Next, we describe the different existing methods for feature selection that we use in our proposed scheme. These methods were carefully chosen to encompass the primary feature selection strategies, each employing distinct measures and criteria to evaluate the relevance of features³¹.

Filter methods

The filter-based methods evaluate correlations between features and the class label, and feature-to-feature or mutual information. They assess intrinsic properties of features independently of the classifier employed, offering simplicity and success across numerous applications through the utilization of a relevance criterion and a selection threshold³⁰. Here, we introduce several filter methods utilized in our experiments, organized based on the relevance criterion:

These methods utilize correlation measures between features with or without considering class membership. The principal methods selected for our experimentation include:

Multi-Class Feature Selection (MCFS): An unsupervised feature selection method that assesses correlations between features independently of the class label²⁹. It operates as a correlation-based feature selection method (CFS) for multi-class problems, leveraging Eigenvectors and L1-regularization.

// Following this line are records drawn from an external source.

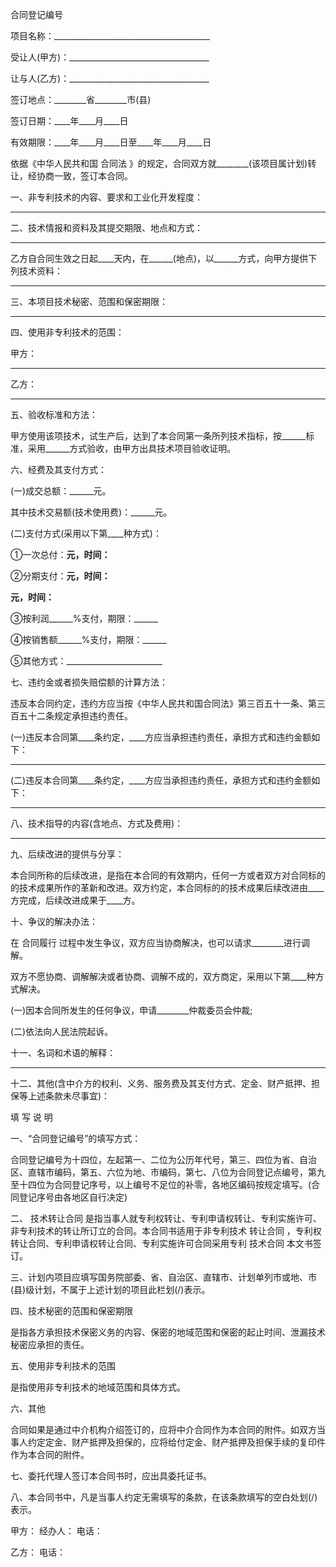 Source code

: 
 


合同登记编号


项目名称：_______________________________________


受让人(甲方)：___________________________________


让与人(乙方)：___________________________________


签订地点：________省________市(县)


签订日期：____年____月____日


有效期限：____年____月____日至____年____月____日


依据《中华人民共和国
合同法
》的规定，合同双方就________(该项目属计划)转让，经协商一致，签订本合同。


一、非专利技术的内容、要求和工业化开发程度：


____________________________________________________


二、技术情报和资料及其提交期限、地点和方式：


____________________________________________________


乙方自合同生效之日起____天内，在______(地点)，以______方式，向甲方提供下列技术资料：


____________________________________________________


三、本项目技术秘密、范围和保密期限：


____________________________________________________


四、使用非专利技术的范围：


甲方：


____________________________________________________


乙方：


____________________________________________________


五、验收标准和方法：


甲方使用该项技术，试生产后，达到了本合同第一条所列技术指标，按______标准，采用______方式验收，由甲方出具技术项目验收证明。


六、经费及其支付方式：


(一)成交总额：______元。


其中技术交易额(技术使用费)：______元。


(二)支付方式(采用以下第____种方式)：


①一次总付：______元，时间：______


②分期支付：______元，时间：______


______元，时间：______


③按利润______%支付，期限：______


④按销售额______%支付，期限：______


⑤其他方式：________________________


七、违约金或者损失赔偿额的计算方法：


违反本合同约定，违约方应当按《中华人民共和国合同法》第三百五十一条、第三百五十二条规定承担违约责任。


(一)违反本合同第____条约定，____方应当承担违约责任，承担方式和违约金额如下：


____________________________________________________________________________


(二)违反本合同第____条约定，____方应当承担违约责任，承担方式和违约金额如下：


____________________________________________________________________________


八、技术指导的内容(含地点、方式及费用)：


____________________________________________________________________________


九、后续改进的提供与分享：


本合同所称的后续改进，是指在本合同的有效期内，任何一方或者双方对合同标的的技术成果所作的革新和改进。双方约定，本合同标的的技术成果后续改进由____方完成，后续改进成果于____方。


十、争议的解决办法：


在
合同履行
过程中发生争议，双方应当协商解决，也可以请求________进行调解。


双方不愿协商、调解解决或者协商、调解不成的，双方商定，采用以下第____种方式解决。


(一)因本合同所发生的任何争议，申请________仲裁委员会仲裁;


(二)依法向人民法院起诉。


十一、名词和术语的解释：


____________________________________________________________________________


十二、其他(含中介方的权利、义务、服务费及其支付方式、定金、财产抵押、担保等上述条款未尽事宜)：


填 写 说 明


一、“合同登记编号”的填写方式：


合同登记编号为十四位，左起第一、二位为公历年代号，第三、四位为省、自治区、直辖市编码，第五、六位为地、市编码，第七、八位为合同登记点编号，第九至十四位为合同登记序号，以上编号不足位的补零，各地区编码按规定填写。(合同登记序号由各地区自行决定)


二、
技术转让合同
是指当事人就专利权转让、专利申请权转让、专利实施许可、非专利技术的转让所订立的合同。本合同书适用于非专利技术
转让合同
，专利权转让合同、专利申请权转让合同、专利实施许可合同采用专利
技术合同
本文书签订。


三、计划内项目应填写国务院部委、省、自治区、直辖市、计划单列市或地、市(县)级计划，不属于上述计划的项目此栏划(/)表示。


四、技术秘密的范围和保密期限


是指各方承担技术保密义务的内容、保密的地域范围和保密的起止时间、泄漏技术秘密应承担的责任。


五、使用非专利技术的范围


是指使用非专利技术的地域范围和具体方式。


六、其他


合同如果是通过中介机构介绍签订的，应将中介合同作为本合同的附件。如双方当事人约定定金、财产抵押及担保的，应将给付定金、财产抵押及担保手续的复印件作为本合同的附件。


七、委托代理人签订本合同书时，应出具委托证书。


八、本合同书中，凡是当事人约定无需填写的条款，在该条款填写的空白处划(/)表示。


甲方：     经办人：     电话：


乙方：     电话：
 


 

 
 
 
 
 
  


  
 

  


  


  
 
 
 
 

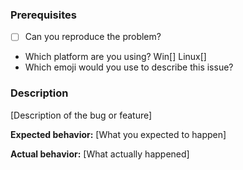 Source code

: ### Prerequisites

* [ ] Can you reproduce the problem?
* Which platform are you using? Win[] Linux[]
* Which emoji would you use to describe this issue?

### Description

[Description of the bug or feature]


**Expected behavior:** [What you expected to happen]

**Actual behavior:** [What actually happened]
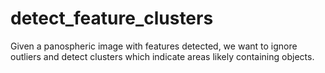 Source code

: # detect_feature_clusters
Given a panospheric image with features detected, we want to ignore outliers and detect clusters which indicate areas likely containing objects.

Correlation-based Feature Selection (CFS): A method based on correlation that evaluates the pairwise correlation of features and identifies relevant features that exhibit low dependence on other features. The ranking is accomplished through a heuristic search strategy³².

The Relief-F Algorithm: is one of the six extensions of the relief algorithm. It is applied in multi-class problems and estimates the relevance of features to separate between all pairs of classes. It is the best approach, and it can provide results when stopped but it yields to better results with extended time and data³³.

These methods build a graph model of the features to keep the relevant ones.

Laplacian: is based on Laplacian Eigenmaps and the Locality Preserving Projection³⁴. Utilizing a nearest neighbor graph to model the local geometric structure of the data, it identifies relevant features that preserve the local structure based on their Laplacian Score.

Infinite Latent Feature Selection (ILFS): it performs feature selection using a probabilistic latent graph that considers all the feature subsets³⁵. Each subset is represented by a path that connects the included features. The relevancy is determined as an abstract latent variable evaluated through conditional probability. This approach enables weighting the graph based on the importance of each feature.

These methods acknowledge the manifold structure, whether the class membership of the features is known or not.

MUTual INFormation Feature Selection (Mutinffs): is a method predicated on mutual information as a criterion of correlation³⁶. Mutual information serves as an invariant measure of statistical independence, capable of quantifying various relationships between feature-feature or features-class, including non-linear ones, thereby yielding a relevant subset of features.

Unsupervised Discriminative Feature Selection (UDFS): seeks to select the most discriminative features using discriminative analysis and l2 1-norm minimization³⁷. It considers the manifold structure of data based on the local discriminative information, as the class label is not used in the classification training.

Wrapper methods

A wrapper method explores the feature subset by considering the classification performance as an objective function³⁰. It incrementally constructs the feature subset by iteratively adding and removing features to optimize the objective function and achieve the best classification performance.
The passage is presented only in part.